_Directions_
When you reproduce the data, keep every word exactly as it stands and leave the pictures out.

_Input material_

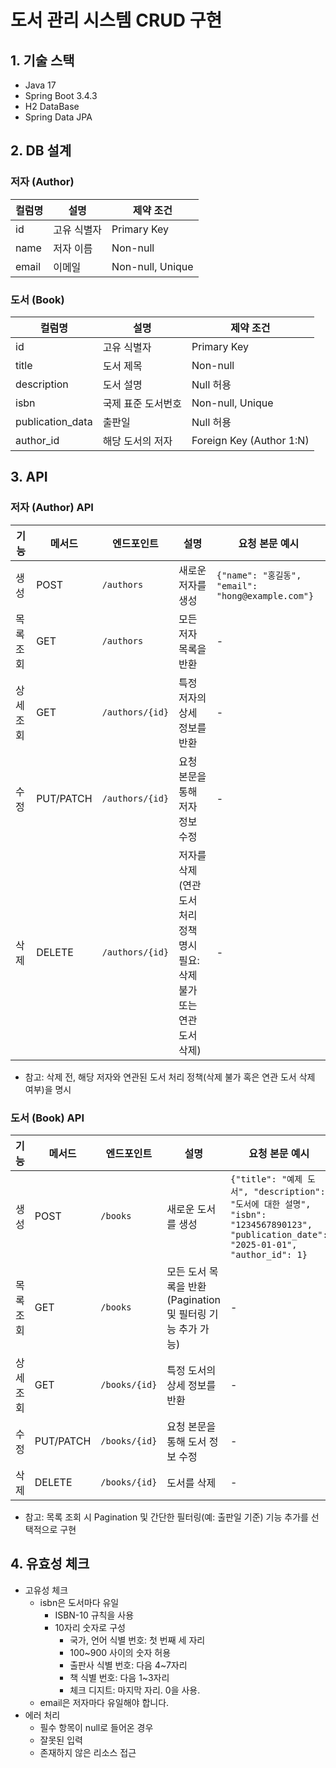# 도서 관리 시스템 CRUD 구현

## 1. 기술 스택
- Java 17
- Spring Boot 3.4.3
- H2 DataBase
- Spring Data JPA

## 2. DB 설계
### 저자 (Author)
| 컬럼명           | 설명                | 제약 조건           |
|------------------|---------------------|---------------------|
| id              | 고유 식별자         | Primary Key         |
| name            | 저자 이름           | Non-null            |
| email           | 이메일              | Non-null, Unique    |

### 도서 (Book)
| 컬럼명           | 설명                | 제약 조건           |
|------------------|---------------------|---------------------|
| id              | 고유 식별자         | Primary Key         |
| title           | 도서 제목           | Non-null            |
| description     | 도서 설명           | Null 허용           |
| isbn            | 국제 표준 도서번호  | Non-null, Unique    |
| publication_data| 출판일              | Null 허용           |
| author_id       | 해당 도서의 저자    | Foreign Key (Author 1:N) |

## 3. API
### 저자 (Author) API
| 기능       | 메서드   | 엔드포인트         | 설명                                                                 | 요청 본문 예시                                      |
|------------|----------|--------------------|----------------------------------------------------------------------|----------------------------------------------------|
| 생성       | POST     | `/authors`         | 새로운 저자를 생성                                           | `{"name": "홍길동", "email": "hong@example.com"}` |
| 목록 조회  | GET      | `/authors`         | 모든 저자 목록을 반환                                        | -                                                  |
| 상세 조회  | GET      | `/authors/{id}`    | 특정 저자의 상세 정보를 반환                                  | -                                                  |
| 수정       | PUT/PATCH| `/authors/{id}`    | 요청 본문을 통해 저자 정보 수정                               | -                                                  |
| 삭제       | DELETE   | `/authors/{id}`    | 저자를 삭제 (연관 도서 처리 정책 명시 필요: 삭제 불가 또는 연관 도서 삭제) | -                                                  |

- 참고: 삭제 전, 해당 저자와 연관된 도서 처리 정책(삭제 불가 혹은 연관 도서 삭제 여부)을 명시

### 도서 (Book) API
| 기능       | 메서드   | 엔드포인트         | 설명                                                                 | 요청 본문 예시                                                                 |
|------------|----------|--------------------|----------------------------------------------------------------------|-------------------------------------------------------------------------------|
| 생성       | POST     | `/books`           | 새로운 도서를 생성                                            | `{"title": "예제 도서", "description": "도서에 대한 설명", "isbn": "1234567890123", "publication_date": "2025-01-01", "author_id": 1}` |
| 목록 조회  | GET      | `/books`           | 모든 도서 목록을 반환 (Pagination 및 필터링 기능 추가 가능)   | -                                                                             |
| 상세 조회  | GET      | `/books/{id}`      | 특정 도서의 상세 정보를 반환                                  | -                                                                             |
| 수정       | PUT/PATCH| `/books/{id}`      | 요청 본문을 통해 도서 정보 수정                               | -                                                                             |
| 삭제       | DELETE   | `/books/{id}`      | 도서를 삭제                                                  | -                                                                             |

- 참고: 목록 조회 시 Pagination 및 간단한 필터링(예: 출판일 기준) 기능 추가를 선택적으로 구현

## 4. 유효성 체크
- 고유성 체크
  - isbn은 도서마다 유일
    - ISBN-10 규칙을 사용
    - 10자리 숫자로 구성
      - 국가, 언어 식별 번호: 첫 번째 세 자리
      - 100~900 사이의 숫자 허용
      - 출판사 식별 번호: 다음 4~7자리
      - 책 식별 번호: 다음 1~3자리
      - 체크 디지트: 마지막 자리. 0을 사용.
  - email은 저자마다 유일해야 합니다.
- 에러 처리
  - 필수 항목이 null로 들어온 경우
  - 잘못된 입력
  - 존재하지 않은 리소스 접근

_Result of this exercise_
# 도서 관리 시스템 CRUD 구현

## 1. 기술 스택
- Java 17
- Spring Boot 3.4.3
- H2 DataBase
- Spring Data JPA

## 2. DB 설계
### 저자 (Author)
| 컬럼명           | 설명                | 제약 조건           |
|------------------|---------------------|---------------------|
| id              | 고유 식별자         | Primary Key         |
| name            | 저자 이름           | Non-null            |
| email           | 이메일              | Non-null, Unique    |

### 도서 (Book)
| 컬럼명           | 설명                | 제약 조건           |
|------------------|---------------------|---------------------|
| id              | 고유 식별자         | Primary Key         |
| title           | 도서 제목           | Non-null            |
| description     | 도서 설명           | Null 허용           |
| isbn            | 국제 표준 도서번호  | Non-null, Unique    |
| publication_data| 출판일              | Null 허용           |
| author_id       | 해당 도서의 저자    | Foreign Key (Author 1:N) |

## 3. API
### 저자 (Author) API
| 기능       | 메서드   | 엔드포인트         | 설명                                                                 | 요청 본문 예시                                      |
|------------|----------|--------------------|----------------------------------------------------------------------|----------------------------------------------------|
| 생성       | POST     | `/authors`         | 새로운 저자를 생성                                           | `{"name": "홍길동", "email": "hong@example.com"}` |
| 목록 조회  | GET      | `/authors`         | 모든 저자 목록을 반환                                        | -                                                  |
| 상세 조회  | GET      | `/authors/{id}`    | 특정 저자의 상세 정보를 반환                                  | -                                                  |
| 수정       | PUT/PATCH| `/authors/{id}`    | 요청 본문을 통해 저자 정보 수정                               | -                                                  |
| 삭제       | DELETE   | `/authors/{id}`    | 저자를 삭제 (연관 도서 처리 정책 명시 필요: 삭제 불가 또는 연관 도서 삭제) | -                                                  |

- 참고: 삭제 전, 해당 저자와 연관된 도서 처리 정책(삭제 불가 혹은 연관 도서 삭제 여부)을 명시

### 도서 (Book) API
| 기능       | 메서드   | 엔드포인트         | 설명                                                                 | 요청 본문 예시                                                                 |
|------------|----------|--------------------|----------------------------------------------------------------------|-------------------------------------------------------------------------------|
| 생성       | POST     | `/books`           | 새로운 도서를 생성                                            | `{"title": "예제 도서", "description": "도서에 대한 설명", "isbn": "1234567890123", "publication_date": "2025-01-01", "author_id": 1}` |
| 목록 조회  | GET      | `/books`           | 모든 도서 목록을 반환 (Pagination 및 필터링 기능 추가 가능)   | -                                                                             |
| 상세 조회  | GET      | `/books/{id}`      | 특정 도서의 상세 정보를 반환                                  | -                                                                             |
| 수정       | PUT/PATCH| `/books/{id}`      | 요청 본문을 통해 도서 정보 수정                               | -                                                                             |
| 삭제       | DELETE   | `/books/{id}`      | 도서를 삭제                                                  | -                                                                             |

- 참고: 목록 조회 시 Pagination 및 간단한 필터링(예: 출판일 기준) 기능 추가를 선택적으로 구현

## 4. 유효성 체크
- 고유성 체크
  - isbn은 도서마다 유일
    - ISBN-10 규칙을 사용
    - 10자리 숫자로 구성
      - 국가, 언어 식별 번호: 첫 번째 세 자리
      - 100~900 사이의 숫자 허용
      - 출판사 식별 번호: 다음 4~7자리
      - 책 식별 번호: 다음 1~3자리
      - 체크 디지트: 마지막 자리. 0을 사용.
  - email은 저자마다 유일해야 합니다.
- 에러 처리
  - 필수 항목이 null로 들어온 경우
  - 잘못된 입력
  - 존재하지 않은 리소스 접근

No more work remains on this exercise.